◆ **RECORDS PROVIDED**
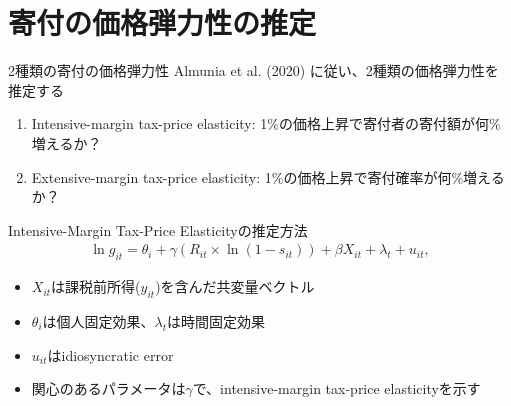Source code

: \documentclass[
  ignorenonframetext,
  aspectratio=169,
]{beamer}
\providecommand{\tightlist}{%
  \setlength{\itemsep}{0pt}\setlength{\parskip}{0pt}}
\begin{document}
\hypertarget{ux5bc4ux4ed8ux306eux4fa1ux683cux5f3eux529bux6027ux306eux63a8ux5b9a}{%
\section{寄付の価格弾力性の推定}\label{ux5bc4ux4ed8ux306eux4fa1ux683cux5f3eux529bux6027ux306eux63a8ux5b9a}}

\begin{frame}{2種類の寄付の価格弾力性}
\protect\hypertarget{ux7a2eux985eux306eux5bc4ux4ed8ux306eux4fa1ux683cux5f3eux529bux6027}{}
Almunia et al. (2020) に従い、2種類の価格弾力性を推定する

\begin{enumerate}
\tightlist
\item
  Intensive-margin tax-price elasticity: 1\%の価格上昇で寄付者の寄付額が何\%増えるか？
\item
  Extensive-margin tax-price elasticity: 1\%の価格上昇で寄付確率が何\%増えるか？
\end{enumerate}
\end{frame}

\begin{frame}{Intensive-Margin Tax-Price Elasticityの推定方法}
\protect\hypertarget{intensive-margin-tax-price-elasticityux306eux63a8ux5b9aux65b9ux6cd5}{}
\begin{align}
  \ln g_{it} = \theta_i + \gamma (R_{it} \times \ln (1 - s_{it}))
  + \beta X_{it} + \lambda_t + u_{it}, \label{eq:intensive}
\end{align}

\begin{itemize}
\tightlist
\item
  \(X_{it}\)は課税前所得(\(y_{it}\))を含んだ共変量ベクトル
\item
  \(\theta_i\)は個人固定効果、\(\lambda_t\)は時間固定効果
\item
  \(u_{it}\)はidiosyncratic error
\item
  関心のあるパラメータは\(\gamma\)で、intensive-margin tax-price elasticityを示す
\end{itemize}
\end{frame}
\end{document}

◆ **WORK INSTRUCTIONS**
Print each record as it appears above, dropping every picture from the copy.

◆ **EXERCISE RESPONSE**
Source code

: \documentclass[
  ignorenonframetext,
  aspectratio=169,
]{beamer}
\providecommand{\tightlist}{%
  \setlength{\itemsep}{0pt}\setlength{\parskip}{0pt}}
\begin{document}
\hypertarget{ux5bc4ux4ed8ux306eux4fa1ux683cux5f3eux529bux6027ux306eux63a8ux5b9a}{%
\section{寄付の価格弾力性の推定}\label{ux5bc4ux4ed8ux306eux4fa1ux683cux5f3eux529bux6027ux306eux63a8ux5b9a}}

\begin{frame}{2種類の寄付の価格弾力性}
\protect\hypertarget{ux7a2eux985eux306eux5bc4ux4ed8ux306eux4fa1ux683cux5f3eux529bux6027}{}
Almunia et al. (2020) に従い、2種類の価格弾力性を推定する

\begin{enumerate}
\tightlist
\item
  Intensive-margin tax-price elasticity: 1\%の価格上昇で寄付者の寄付額が何\%増えるか？
\item
  Extensive-margin tax-price elasticity: 1\%の価格上昇で寄付確率が何\%増えるか？
\end{enumerate}
\end{frame}

\begin{frame}{Intensive-Margin Tax-Price Elasticityの推定方法}
\protect\hypertarget{intensive-margin-tax-price-elasticityux306eux63a8ux5b9aux65b9ux6cd5}{}
\begin{align}
  \ln g_{it} = \theta_i + \gamma (R_{it} \times \ln (1 - s_{it}))
  + \beta X_{it} + \lambda_t + u_{it}, \label{eq:intensive}
\end{align}

\begin{itemize}
\tightlist
\item
  \(X_{it}\)は課税前所得(\(y_{it}\))を含んだ共変量ベクトル
\item
  \(\theta_i\)は個人固定効果、\(\lambda_t\)は時間固定効果
\item
  \(u_{it}\)はidiosyncratic error
\item
  関心のあるパラメータは\(\gamma\)で、intensive-margin tax-price elasticityを示す
\end{itemize}
\end{frame}
\end{document}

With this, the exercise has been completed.